- **Activity**: Copy the records below without altering a single word.

===== Listed records =====

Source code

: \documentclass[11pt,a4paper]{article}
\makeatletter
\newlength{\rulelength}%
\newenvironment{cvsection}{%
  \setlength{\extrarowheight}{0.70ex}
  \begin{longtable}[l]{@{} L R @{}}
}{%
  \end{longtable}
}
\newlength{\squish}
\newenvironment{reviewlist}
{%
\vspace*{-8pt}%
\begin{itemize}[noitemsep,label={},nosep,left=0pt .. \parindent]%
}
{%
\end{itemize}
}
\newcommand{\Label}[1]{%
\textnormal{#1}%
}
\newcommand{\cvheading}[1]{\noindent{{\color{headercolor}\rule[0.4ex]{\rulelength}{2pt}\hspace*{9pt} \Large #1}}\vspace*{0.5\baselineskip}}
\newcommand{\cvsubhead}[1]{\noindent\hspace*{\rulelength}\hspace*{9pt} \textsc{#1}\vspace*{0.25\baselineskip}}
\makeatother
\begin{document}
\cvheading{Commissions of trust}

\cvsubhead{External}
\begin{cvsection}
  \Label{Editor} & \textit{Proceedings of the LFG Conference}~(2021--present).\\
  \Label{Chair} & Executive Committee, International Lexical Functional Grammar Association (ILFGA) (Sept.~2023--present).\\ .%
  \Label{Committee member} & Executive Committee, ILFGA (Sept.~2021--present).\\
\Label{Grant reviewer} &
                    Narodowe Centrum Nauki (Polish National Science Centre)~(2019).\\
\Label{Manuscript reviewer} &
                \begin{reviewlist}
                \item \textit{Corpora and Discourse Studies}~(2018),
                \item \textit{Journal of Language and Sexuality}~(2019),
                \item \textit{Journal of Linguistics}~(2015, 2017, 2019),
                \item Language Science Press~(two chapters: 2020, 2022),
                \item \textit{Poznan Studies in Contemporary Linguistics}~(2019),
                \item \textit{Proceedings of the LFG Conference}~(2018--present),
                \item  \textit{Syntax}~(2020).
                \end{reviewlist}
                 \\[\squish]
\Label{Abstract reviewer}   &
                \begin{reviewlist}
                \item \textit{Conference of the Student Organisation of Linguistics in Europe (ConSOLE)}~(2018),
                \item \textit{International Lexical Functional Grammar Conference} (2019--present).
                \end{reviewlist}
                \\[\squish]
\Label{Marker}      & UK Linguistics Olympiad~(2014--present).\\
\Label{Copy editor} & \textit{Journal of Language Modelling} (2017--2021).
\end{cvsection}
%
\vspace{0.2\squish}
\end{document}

=====

- **Answer to the exercise**:
Source code

: \documentclass[11pt,a4paper]{article}
\makeatletter
\newlength{\rulelength}%
\newenvironment{cvsection}{%
  \setlength{\extrarowheight}{0.70ex}
  \begin{longtable}[l]{@{} L R @{}}
}{%
  \end{longtable}
}
\newlength{\squish}
\newenvironment{reviewlist}
{%
\vspace*{-8pt}%
\begin{itemize}[noitemsep,label={},nosep,left=0pt .. \parindent]%
}
{%
\end{itemize}
}
\newcommand{\Label}[1]{%
\textnormal{#1}%
}
\newcommand{\cvheading}[1]{\noindent{{\color{headercolor}\rule[0.4ex]{\rulelength}{2pt}\hspace*{9pt} \Large #1}}\vspace*{0.5\baselineskip}}
\newcommand{\cvsubhead}[1]{\noindent\hspace*{\rulelength}\hspace*{9pt} \textsc{#1}\vspace*{0.25\baselineskip}}
\makeatother
\begin{document}
\cvheading{Commissions of trust}

\cvsubhead{External}
\begin{cvsection}
  \Label{Editor} & \textit{Proceedings of the LFG Conference}~(2021--present).\\
  \Label{Chair} & Executive Committee, International Lexical Functional Grammar Association (ILFGA) (Sept.~2023--present).\\ .%
  \Label{Committee member} & Executive Committee, ILFGA (Sept.~2021--present).\\
\Label{Grant reviewer} &
                    Narodowe Centrum Nauki (Polish National Science Centre)~(2019).\\
\Label{Manuscript reviewer} &
                \begin{reviewlist}
                \item \textit{Corpora and Discourse Studies}~(2018),
                \item \textit{Journal of Language and Sexuality}~(2019),
                \item \textit{Journal of Linguistics}~(2015, 2017, 2019),
                \item Language Science Press~(two chapters: 2020, 2022),
                \item \textit{Poznan Studies in Contemporary Linguistics}~(2019),
                \item \textit{Proceedings of the LFG Conference}~(2018--present),
                \item  \textit{Syntax}~(2020).
                \end{reviewlist}
                 \\[\squish]
\Label{Abstract reviewer}   &
                \begin{reviewlist}
                \item \textit{Conference of the Student Organisation of Linguistics in Europe (ConSOLE)}~(2018),
                \item \textit{International Lexical Functional Grammar Conference} (2019--present).
                \end{reviewlist}
                \\[\squish]
\Label{Marker}      & UK Linguistics Olympiad~(2014--present).\\
\Label{Copy editor} & \textit{Journal of Language Modelling} (2017--2021).
\end{cvsection}
%
\vspace{0.2\squish}
\end{document}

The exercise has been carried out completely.